Top of Exercise material
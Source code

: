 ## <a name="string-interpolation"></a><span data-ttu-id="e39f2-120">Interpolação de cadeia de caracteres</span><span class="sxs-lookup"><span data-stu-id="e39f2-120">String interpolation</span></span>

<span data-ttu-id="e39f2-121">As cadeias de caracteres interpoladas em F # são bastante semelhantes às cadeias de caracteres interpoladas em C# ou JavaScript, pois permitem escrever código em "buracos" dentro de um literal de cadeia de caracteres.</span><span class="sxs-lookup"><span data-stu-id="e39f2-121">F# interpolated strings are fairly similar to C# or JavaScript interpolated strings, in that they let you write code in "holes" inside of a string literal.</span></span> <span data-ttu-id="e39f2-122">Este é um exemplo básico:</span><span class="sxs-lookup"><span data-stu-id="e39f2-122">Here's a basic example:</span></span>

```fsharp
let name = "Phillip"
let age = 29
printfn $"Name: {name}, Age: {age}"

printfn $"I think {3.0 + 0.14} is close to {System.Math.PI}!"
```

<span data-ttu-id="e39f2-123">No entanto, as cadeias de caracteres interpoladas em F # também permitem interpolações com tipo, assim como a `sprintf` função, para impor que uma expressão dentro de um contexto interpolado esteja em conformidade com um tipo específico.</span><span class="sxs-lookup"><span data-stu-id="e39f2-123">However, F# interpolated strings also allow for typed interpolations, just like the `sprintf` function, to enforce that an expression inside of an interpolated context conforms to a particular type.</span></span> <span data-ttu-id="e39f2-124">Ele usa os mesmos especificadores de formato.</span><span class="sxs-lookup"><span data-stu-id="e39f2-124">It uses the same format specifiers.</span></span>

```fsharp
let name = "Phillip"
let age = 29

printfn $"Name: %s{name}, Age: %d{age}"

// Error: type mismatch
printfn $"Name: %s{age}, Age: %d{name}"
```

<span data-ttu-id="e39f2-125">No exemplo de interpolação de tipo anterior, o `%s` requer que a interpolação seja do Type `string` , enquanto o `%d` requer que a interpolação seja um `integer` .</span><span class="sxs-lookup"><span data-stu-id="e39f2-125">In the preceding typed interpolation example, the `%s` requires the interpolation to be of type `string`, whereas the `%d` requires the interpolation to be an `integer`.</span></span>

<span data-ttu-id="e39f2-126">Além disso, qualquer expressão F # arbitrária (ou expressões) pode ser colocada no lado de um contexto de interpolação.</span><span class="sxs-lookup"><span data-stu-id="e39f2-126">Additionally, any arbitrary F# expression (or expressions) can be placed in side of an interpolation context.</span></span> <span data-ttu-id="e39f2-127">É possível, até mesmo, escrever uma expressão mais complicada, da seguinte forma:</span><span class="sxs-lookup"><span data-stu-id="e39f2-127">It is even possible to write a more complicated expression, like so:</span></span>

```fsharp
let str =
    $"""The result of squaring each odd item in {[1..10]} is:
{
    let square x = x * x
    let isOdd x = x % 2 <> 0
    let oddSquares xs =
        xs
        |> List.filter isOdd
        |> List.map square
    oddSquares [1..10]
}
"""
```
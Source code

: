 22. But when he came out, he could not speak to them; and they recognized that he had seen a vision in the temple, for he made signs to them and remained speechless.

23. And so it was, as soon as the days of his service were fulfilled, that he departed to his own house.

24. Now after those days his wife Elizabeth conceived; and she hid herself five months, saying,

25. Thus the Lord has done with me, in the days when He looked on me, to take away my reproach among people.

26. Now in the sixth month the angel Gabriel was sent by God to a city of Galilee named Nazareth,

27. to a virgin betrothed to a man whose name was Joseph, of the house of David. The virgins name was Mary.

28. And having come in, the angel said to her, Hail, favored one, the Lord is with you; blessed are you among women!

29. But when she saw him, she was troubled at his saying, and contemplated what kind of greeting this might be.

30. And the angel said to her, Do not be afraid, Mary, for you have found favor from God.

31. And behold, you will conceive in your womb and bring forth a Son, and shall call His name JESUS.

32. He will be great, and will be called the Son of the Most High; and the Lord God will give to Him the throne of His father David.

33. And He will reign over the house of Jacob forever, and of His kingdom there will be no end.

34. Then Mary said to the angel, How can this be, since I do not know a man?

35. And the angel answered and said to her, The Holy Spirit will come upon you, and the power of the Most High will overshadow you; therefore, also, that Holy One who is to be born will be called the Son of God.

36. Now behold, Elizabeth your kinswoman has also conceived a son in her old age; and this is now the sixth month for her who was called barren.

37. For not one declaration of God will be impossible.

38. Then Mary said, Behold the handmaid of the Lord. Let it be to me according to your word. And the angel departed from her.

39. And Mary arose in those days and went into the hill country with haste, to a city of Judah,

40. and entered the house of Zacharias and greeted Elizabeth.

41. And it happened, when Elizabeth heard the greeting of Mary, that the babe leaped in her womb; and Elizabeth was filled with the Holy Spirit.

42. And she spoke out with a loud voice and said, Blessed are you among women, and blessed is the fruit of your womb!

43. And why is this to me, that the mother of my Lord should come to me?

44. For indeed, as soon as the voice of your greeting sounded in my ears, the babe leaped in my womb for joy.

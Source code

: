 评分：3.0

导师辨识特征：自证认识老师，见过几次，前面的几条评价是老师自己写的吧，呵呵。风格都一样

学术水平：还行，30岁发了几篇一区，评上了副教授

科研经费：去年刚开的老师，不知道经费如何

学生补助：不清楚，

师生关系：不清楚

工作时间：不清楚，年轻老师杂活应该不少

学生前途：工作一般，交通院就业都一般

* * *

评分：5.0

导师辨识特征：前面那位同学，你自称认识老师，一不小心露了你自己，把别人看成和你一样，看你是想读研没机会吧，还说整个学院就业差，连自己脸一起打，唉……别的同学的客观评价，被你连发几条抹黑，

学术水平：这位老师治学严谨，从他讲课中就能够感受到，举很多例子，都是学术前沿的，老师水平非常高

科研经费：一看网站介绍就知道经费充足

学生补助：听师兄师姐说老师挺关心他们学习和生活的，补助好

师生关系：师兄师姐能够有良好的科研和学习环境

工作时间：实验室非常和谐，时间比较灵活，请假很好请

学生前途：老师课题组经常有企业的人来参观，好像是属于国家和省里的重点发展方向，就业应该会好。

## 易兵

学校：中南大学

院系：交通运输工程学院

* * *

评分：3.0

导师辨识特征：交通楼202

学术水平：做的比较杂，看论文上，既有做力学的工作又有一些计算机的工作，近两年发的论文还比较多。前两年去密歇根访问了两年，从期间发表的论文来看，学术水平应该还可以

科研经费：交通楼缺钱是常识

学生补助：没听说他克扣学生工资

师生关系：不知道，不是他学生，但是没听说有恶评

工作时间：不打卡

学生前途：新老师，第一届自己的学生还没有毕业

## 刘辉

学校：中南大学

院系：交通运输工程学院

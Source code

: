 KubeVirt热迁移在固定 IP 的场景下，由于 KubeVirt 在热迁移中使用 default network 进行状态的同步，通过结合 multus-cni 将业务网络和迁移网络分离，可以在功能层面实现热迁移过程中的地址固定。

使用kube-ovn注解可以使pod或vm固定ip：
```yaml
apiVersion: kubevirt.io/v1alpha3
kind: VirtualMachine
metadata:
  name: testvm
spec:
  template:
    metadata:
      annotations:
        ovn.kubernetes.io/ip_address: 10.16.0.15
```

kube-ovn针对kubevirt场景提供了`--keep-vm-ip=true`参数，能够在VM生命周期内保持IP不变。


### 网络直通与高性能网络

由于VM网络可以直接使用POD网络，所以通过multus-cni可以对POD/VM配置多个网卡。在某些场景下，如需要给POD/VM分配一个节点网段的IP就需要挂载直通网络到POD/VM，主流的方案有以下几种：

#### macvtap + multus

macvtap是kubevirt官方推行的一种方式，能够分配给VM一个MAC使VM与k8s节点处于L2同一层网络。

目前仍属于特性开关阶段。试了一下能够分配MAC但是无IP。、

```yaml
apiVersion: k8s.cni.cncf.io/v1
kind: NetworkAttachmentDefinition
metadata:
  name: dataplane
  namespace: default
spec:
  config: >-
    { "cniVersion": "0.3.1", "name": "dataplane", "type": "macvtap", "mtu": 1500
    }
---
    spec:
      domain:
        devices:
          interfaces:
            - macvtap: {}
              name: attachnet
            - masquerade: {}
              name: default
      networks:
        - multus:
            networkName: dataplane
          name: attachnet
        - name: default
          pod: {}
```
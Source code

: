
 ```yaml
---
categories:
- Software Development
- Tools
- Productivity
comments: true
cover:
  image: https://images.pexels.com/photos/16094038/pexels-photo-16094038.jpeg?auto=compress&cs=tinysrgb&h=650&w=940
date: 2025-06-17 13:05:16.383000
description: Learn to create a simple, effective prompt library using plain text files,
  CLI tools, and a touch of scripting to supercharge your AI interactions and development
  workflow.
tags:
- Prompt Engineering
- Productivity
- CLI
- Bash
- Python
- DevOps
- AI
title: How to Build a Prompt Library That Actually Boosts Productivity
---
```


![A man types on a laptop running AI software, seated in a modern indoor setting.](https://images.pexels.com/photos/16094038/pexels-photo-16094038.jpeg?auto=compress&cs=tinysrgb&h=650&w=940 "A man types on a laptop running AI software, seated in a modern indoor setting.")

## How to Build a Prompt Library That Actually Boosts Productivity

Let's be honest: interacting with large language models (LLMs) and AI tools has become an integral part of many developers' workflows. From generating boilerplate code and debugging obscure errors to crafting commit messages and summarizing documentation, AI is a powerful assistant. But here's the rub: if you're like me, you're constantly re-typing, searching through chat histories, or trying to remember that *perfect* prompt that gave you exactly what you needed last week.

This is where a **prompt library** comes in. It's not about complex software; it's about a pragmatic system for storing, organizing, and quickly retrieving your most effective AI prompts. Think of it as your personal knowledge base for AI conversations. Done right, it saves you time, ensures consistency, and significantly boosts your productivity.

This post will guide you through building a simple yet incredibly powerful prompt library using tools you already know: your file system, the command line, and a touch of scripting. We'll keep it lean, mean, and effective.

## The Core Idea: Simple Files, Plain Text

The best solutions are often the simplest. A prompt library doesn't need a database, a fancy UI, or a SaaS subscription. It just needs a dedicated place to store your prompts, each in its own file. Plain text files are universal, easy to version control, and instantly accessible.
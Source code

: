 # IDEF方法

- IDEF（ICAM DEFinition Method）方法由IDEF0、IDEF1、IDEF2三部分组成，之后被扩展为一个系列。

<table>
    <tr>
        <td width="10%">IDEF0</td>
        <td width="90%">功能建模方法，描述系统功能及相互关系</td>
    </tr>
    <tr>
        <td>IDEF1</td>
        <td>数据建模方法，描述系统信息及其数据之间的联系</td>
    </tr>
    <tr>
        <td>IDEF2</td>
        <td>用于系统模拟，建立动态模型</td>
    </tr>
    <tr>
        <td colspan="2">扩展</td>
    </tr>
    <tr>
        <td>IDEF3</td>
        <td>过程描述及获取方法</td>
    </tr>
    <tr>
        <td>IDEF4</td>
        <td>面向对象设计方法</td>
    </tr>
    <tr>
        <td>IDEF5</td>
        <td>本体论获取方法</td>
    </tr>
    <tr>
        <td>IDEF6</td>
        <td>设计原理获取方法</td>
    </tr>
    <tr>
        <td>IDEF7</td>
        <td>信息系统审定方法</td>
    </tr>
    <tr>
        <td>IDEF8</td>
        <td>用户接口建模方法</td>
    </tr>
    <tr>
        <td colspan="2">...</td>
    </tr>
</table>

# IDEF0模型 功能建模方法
Bottom of Exercise material
Your reply should be the number of lines in the entries that contain "they", nothing more.

2